Silicone fingers - hate them!  The best you can do is first wrap your wire with cotton thread, or really thin foam bandage underwrap, glued on with a bit of contact adhesive.  That softens the wire and gives the silicone something to grip.

The wire came through the silicone fingers in the two films by others that I animated on last year, and needed constant repair.  It came through in the fingers on my full silicone woman's body cast.  It hasn't poked through on the silicone Sumo wrester I made for someone, but it hasn't been animated yet, and I did use the underwrap on the fingers.  

If I am making a clothed puppet where the hands are separate, I don't use silicone.  Liquid latex is so muchstronger and the wire never comes through, and if it's a build-up there are no seams to patch up.  For thin or small hands, that usually makes up for the loss of detail you would get from a sculpted and cast hand, because the seam line can be half the thickness of the finger.  But for big hands, especially with a lot of skin texture, casting in a mould is worthwhile.

Thanks för the advice Nick!
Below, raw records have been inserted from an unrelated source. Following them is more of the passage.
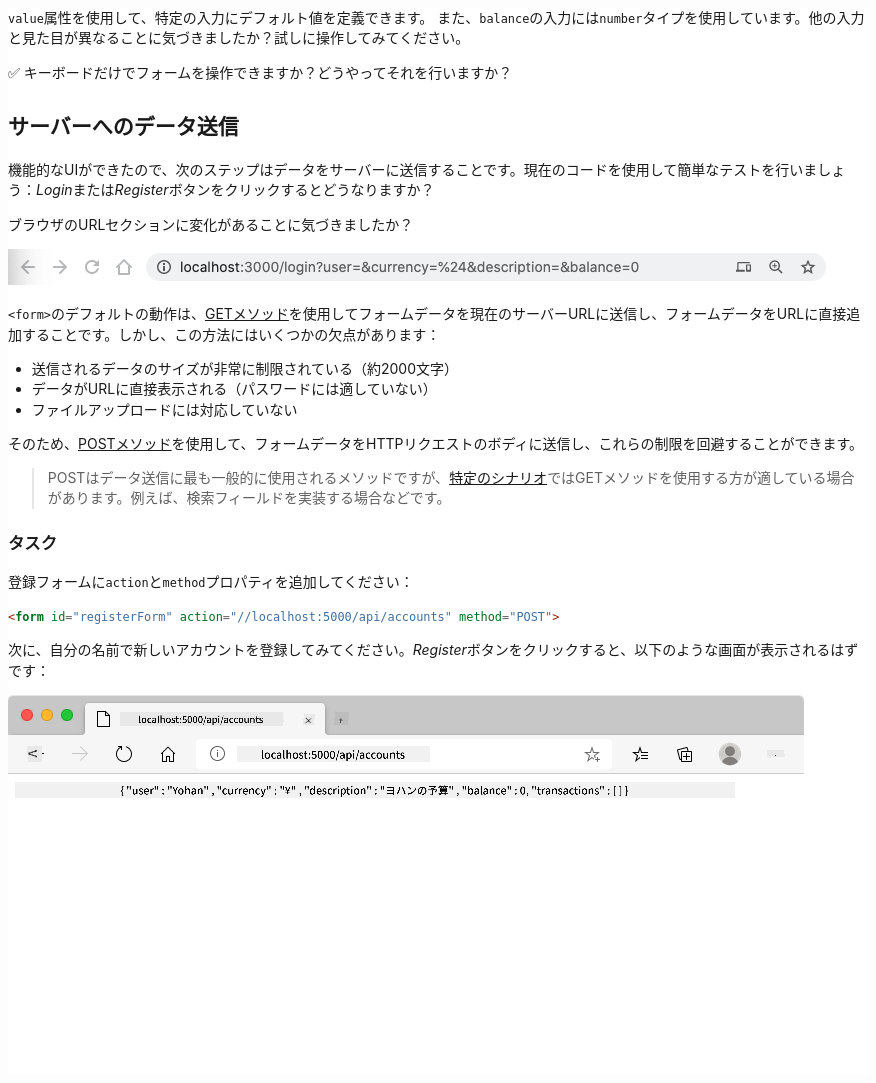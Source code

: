 `value`属性を使用して、特定の入力にデフォルト値を定義できます。
また、`balance`の入力には`number`タイプを使用しています。他の入力と見た目が異なることに気づきましたか？試しに操作してみてください。

✅ キーボードだけでフォームを操作できますか？どうやってそれを行いますか？

## サーバーへのデータ送信

機能的なUIができたので、次のステップはデータをサーバーに送信することです。現在のコードを使用して簡単なテストを行いましょう：*Login*または*Register*ボタンをクリックするとどうなりますか？

ブラウザのURLセクションに変化があることに気づきましたか？

![Registerボタンをクリックした後のブラウザURLの変化のスクリーンショット](../../../../translated_images/click-register.e89a30bf0d4bc9ca867dc537c4cea679a7c26368bd790969082f524fed2355bc.ja.png)

`<form>`のデフォルトの動作は、[GETメソッド](https://www.w3.org/Protocols/rfc2616/rfc2616-sec9.html#sec9.3)を使用してフォームデータを現在のサーバーURLに送信し、フォームデータをURLに直接追加することです。しかし、この方法にはいくつかの欠点があります：

- 送信されるデータのサイズが非常に制限されている（約2000文字）
- データがURLに直接表示される（パスワードには適していない）
- ファイルアップロードには対応していない

そのため、[POSTメソッド](https://www.w3.org/Protocols/rfc2616/rfc2616-sec9.html#sec9.5)を使用して、フォームデータをHTTPリクエストのボディに送信し、これらの制限を回避することができます。

> POSTはデータ送信に最も一般的に使用されるメソッドですが、[特定のシナリオ](https://www.w3.org/2001/tag/doc/whenToUseGet.html)ではGETメソッドを使用する方が適している場合があります。例えば、検索フィールドを実装する場合などです。

### タスク

登録フォームに`action`と`method`プロパティを追加してください：

```html
<form id="registerForm" action="//localhost:5000/api/accounts" method="POST">
```

次に、自分の名前で新しいアカウントを登録してみてください。*Register*ボタンをクリックすると、以下のような画面が表示されるはずです：

![localhost:5000/api/accountsのアドレスでブラウザウィンドウが表示され、ユーザーデータを含むJSON文字列が表示されている](../../../../translated_images/form-post.61de4ca1b964d91a9e338416e19f218504dd0af5f762fbebabfe7ae80edf885f.ja.png)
I've been having great difficulties finding cloth covered floral wire here in Sweden. When trying to order it, it seems none of the options can be shipped to Sweden, so I'm going to try wraping my wire with cotton thread, , glued on with a bit of contact adhesive.

I've also been working a lot with build up latex and as you say, it works great for smaller hands. But now I'm working with a bigger puppet for close-ups and I want to get great detail on the hands. So that's why I really want to make it work with silicone. I totally agree that they (silicone fingers) can be a real pain in the ass, with the wire poking through..

well.. I'll keep on testing :) thanks for all the great advices

I want to try this but I am worried that the floral wire will snap.  Is this not a concern for manipulation? 

Well, any wire will snap eventually. Floral wire is stronger than aluminum for holding things, and as long as you don't bend it at a sharp angle it will last pretty long - nearly as long as aluminum wire would. Try to bend the fingers in curves rather than bending sharply at the knuckles. 

Or if it really concerns you, then use aluminum wire instead. It will last longer before breaking, but will be a bit harder to make it grasp onto things. Either way it's a tradeoff.